## WHAT YOU HAVE TO DO
For the data below, restate word for word only the lines from the line containing "Wiring Diagram Hvac</a></h2>" through the line containing "[![Wiring Diagram Hvac", both ends included.

## DATA TO EXAMINE

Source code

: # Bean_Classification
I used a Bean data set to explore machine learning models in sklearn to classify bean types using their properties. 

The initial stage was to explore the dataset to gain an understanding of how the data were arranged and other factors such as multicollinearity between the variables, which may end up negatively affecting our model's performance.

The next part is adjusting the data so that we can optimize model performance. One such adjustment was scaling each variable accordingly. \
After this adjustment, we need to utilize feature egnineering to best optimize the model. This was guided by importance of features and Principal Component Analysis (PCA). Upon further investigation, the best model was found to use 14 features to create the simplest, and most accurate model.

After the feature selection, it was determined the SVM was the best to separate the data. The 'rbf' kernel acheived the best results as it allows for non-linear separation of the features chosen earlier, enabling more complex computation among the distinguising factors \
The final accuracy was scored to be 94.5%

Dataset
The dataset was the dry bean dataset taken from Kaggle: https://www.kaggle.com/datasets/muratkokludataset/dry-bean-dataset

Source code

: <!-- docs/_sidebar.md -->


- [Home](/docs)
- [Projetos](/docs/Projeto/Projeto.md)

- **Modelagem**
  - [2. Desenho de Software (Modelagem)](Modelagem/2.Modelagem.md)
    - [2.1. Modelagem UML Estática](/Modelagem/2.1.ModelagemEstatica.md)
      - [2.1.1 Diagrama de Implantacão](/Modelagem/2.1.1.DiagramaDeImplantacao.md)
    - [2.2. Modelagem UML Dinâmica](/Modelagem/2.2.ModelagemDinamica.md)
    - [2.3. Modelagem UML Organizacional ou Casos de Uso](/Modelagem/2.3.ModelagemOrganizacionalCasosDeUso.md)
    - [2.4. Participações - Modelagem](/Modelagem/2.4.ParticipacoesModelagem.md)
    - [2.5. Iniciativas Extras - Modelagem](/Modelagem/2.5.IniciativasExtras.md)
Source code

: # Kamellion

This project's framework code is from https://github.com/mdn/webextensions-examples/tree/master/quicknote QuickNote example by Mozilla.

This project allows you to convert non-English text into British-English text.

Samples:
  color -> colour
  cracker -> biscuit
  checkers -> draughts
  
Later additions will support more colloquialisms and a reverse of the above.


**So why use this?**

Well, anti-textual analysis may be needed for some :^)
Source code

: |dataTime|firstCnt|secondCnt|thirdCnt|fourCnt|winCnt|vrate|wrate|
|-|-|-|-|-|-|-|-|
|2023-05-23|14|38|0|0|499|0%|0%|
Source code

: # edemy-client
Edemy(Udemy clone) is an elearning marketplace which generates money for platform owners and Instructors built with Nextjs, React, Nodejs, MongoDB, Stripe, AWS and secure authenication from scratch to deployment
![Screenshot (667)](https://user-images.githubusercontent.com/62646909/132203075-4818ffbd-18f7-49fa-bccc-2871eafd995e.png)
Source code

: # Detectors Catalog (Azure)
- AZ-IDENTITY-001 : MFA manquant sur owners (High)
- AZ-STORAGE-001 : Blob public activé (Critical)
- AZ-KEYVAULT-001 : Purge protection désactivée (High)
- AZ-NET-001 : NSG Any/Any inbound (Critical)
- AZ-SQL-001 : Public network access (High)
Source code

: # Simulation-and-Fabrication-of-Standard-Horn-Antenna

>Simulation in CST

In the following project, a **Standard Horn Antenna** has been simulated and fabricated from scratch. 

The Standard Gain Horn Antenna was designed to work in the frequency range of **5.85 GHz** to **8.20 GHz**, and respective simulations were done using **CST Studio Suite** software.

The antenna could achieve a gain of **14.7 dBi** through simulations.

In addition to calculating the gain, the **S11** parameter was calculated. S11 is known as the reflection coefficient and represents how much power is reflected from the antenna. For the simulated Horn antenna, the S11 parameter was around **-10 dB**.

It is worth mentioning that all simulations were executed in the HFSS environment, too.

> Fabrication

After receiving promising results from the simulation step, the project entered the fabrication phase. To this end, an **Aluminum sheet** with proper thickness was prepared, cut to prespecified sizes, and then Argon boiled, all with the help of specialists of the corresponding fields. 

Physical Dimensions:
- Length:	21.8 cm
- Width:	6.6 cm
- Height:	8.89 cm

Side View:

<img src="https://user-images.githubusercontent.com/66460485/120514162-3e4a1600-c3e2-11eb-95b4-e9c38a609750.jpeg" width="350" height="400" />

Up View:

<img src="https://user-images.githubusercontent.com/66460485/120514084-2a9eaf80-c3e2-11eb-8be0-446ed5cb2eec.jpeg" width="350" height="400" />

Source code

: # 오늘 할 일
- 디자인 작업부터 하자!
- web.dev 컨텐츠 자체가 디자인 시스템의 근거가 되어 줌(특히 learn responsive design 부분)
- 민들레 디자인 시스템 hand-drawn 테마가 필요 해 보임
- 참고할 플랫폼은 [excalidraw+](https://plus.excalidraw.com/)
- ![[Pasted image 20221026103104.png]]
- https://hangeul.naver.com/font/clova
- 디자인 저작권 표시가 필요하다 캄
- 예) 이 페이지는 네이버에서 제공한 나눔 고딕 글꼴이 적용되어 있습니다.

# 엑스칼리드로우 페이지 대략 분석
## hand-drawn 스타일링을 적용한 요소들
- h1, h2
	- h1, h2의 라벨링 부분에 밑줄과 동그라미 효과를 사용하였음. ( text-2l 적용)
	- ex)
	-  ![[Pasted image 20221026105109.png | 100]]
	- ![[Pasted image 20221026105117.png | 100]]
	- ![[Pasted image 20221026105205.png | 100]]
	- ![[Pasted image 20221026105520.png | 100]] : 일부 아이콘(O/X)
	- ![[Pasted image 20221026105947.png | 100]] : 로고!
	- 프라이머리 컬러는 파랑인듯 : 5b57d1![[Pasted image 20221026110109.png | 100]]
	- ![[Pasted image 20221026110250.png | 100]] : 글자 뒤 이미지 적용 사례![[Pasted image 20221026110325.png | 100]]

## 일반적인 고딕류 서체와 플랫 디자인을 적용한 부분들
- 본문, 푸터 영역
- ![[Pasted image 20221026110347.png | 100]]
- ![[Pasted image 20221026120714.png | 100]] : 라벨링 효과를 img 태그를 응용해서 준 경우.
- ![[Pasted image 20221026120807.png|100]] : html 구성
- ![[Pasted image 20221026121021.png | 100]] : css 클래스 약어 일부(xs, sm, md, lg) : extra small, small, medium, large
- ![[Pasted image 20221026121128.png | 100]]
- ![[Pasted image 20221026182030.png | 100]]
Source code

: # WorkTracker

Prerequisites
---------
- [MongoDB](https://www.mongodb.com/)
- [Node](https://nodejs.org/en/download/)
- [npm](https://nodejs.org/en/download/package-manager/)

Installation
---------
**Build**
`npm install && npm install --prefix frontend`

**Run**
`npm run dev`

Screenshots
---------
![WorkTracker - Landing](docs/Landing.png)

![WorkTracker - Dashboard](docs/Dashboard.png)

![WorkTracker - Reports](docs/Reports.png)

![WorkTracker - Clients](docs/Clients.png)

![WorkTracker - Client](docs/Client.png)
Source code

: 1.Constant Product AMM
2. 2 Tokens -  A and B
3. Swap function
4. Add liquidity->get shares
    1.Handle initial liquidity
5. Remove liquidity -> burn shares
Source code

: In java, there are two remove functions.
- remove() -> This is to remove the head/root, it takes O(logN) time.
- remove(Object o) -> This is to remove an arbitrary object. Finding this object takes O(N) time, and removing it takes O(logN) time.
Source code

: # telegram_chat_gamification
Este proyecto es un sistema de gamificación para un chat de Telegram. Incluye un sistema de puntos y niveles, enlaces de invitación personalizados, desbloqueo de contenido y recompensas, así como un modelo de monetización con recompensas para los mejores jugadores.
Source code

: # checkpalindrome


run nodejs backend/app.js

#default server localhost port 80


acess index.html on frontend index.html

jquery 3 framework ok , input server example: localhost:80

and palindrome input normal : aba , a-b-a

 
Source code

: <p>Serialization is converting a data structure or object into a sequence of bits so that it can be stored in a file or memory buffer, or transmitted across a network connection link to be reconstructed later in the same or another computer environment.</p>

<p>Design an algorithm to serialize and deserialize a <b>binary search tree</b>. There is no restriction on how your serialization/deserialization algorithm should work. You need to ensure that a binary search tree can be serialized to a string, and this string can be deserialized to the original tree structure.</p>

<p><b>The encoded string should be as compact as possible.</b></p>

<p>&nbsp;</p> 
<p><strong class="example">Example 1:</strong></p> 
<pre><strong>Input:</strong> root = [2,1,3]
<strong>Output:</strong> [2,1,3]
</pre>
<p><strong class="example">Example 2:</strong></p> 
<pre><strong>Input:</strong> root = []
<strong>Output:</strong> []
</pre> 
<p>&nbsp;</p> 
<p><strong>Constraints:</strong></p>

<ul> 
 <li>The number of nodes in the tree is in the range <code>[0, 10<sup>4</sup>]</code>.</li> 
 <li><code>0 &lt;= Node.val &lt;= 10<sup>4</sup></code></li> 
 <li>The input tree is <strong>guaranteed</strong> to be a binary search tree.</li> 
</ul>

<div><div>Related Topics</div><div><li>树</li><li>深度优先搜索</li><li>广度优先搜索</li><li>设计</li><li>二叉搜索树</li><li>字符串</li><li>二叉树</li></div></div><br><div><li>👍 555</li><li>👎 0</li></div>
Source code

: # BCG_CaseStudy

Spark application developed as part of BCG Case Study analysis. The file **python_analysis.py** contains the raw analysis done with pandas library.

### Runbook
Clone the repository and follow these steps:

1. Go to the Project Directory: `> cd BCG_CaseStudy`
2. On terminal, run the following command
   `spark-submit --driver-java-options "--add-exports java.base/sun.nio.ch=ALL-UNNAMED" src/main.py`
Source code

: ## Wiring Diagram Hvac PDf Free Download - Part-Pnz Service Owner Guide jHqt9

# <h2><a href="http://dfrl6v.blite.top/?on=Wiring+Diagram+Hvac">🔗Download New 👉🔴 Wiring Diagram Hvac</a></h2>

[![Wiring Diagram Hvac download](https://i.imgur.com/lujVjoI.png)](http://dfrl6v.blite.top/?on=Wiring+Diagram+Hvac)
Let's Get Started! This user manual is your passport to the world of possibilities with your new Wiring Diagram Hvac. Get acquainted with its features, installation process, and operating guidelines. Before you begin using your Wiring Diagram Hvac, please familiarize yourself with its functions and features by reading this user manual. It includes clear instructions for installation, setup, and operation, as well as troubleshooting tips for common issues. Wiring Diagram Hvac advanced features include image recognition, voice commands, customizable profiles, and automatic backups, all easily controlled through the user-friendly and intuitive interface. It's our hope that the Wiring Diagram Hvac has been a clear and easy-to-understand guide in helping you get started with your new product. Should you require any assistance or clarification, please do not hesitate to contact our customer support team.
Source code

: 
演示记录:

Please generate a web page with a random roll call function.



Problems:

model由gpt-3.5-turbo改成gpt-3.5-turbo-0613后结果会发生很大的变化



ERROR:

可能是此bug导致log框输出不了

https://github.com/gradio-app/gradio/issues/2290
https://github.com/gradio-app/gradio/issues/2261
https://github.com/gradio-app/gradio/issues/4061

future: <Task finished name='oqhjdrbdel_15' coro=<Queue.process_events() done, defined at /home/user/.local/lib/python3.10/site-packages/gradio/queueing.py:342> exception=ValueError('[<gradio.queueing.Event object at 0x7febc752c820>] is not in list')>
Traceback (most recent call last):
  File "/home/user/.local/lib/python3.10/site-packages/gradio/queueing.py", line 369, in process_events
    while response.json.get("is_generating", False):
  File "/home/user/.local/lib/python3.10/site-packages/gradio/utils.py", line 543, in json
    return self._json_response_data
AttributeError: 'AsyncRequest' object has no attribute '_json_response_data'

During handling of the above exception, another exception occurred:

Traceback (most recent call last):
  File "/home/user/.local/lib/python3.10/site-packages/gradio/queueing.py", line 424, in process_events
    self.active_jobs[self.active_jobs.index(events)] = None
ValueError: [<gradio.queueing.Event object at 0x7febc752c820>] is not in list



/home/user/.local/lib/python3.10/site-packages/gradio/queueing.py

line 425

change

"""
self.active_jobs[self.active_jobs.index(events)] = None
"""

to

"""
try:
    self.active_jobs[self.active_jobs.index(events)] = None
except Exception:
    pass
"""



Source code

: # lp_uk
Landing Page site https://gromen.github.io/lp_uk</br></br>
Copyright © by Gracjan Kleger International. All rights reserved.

## RESULT FOR THIS TASK
# <h2><a href="http://dfrl6v.blite.top/?on=Wiring+Diagram+Hvac">🔗Download New 👉🔴 Wiring Diagram Hvac</a></h2>

[![Wiring Diagram Hvac download](https://i.imgur.com/lujVjoI.png)](http://dfrl6v.blite.top/?on=Wiring+Diagram+Hvac)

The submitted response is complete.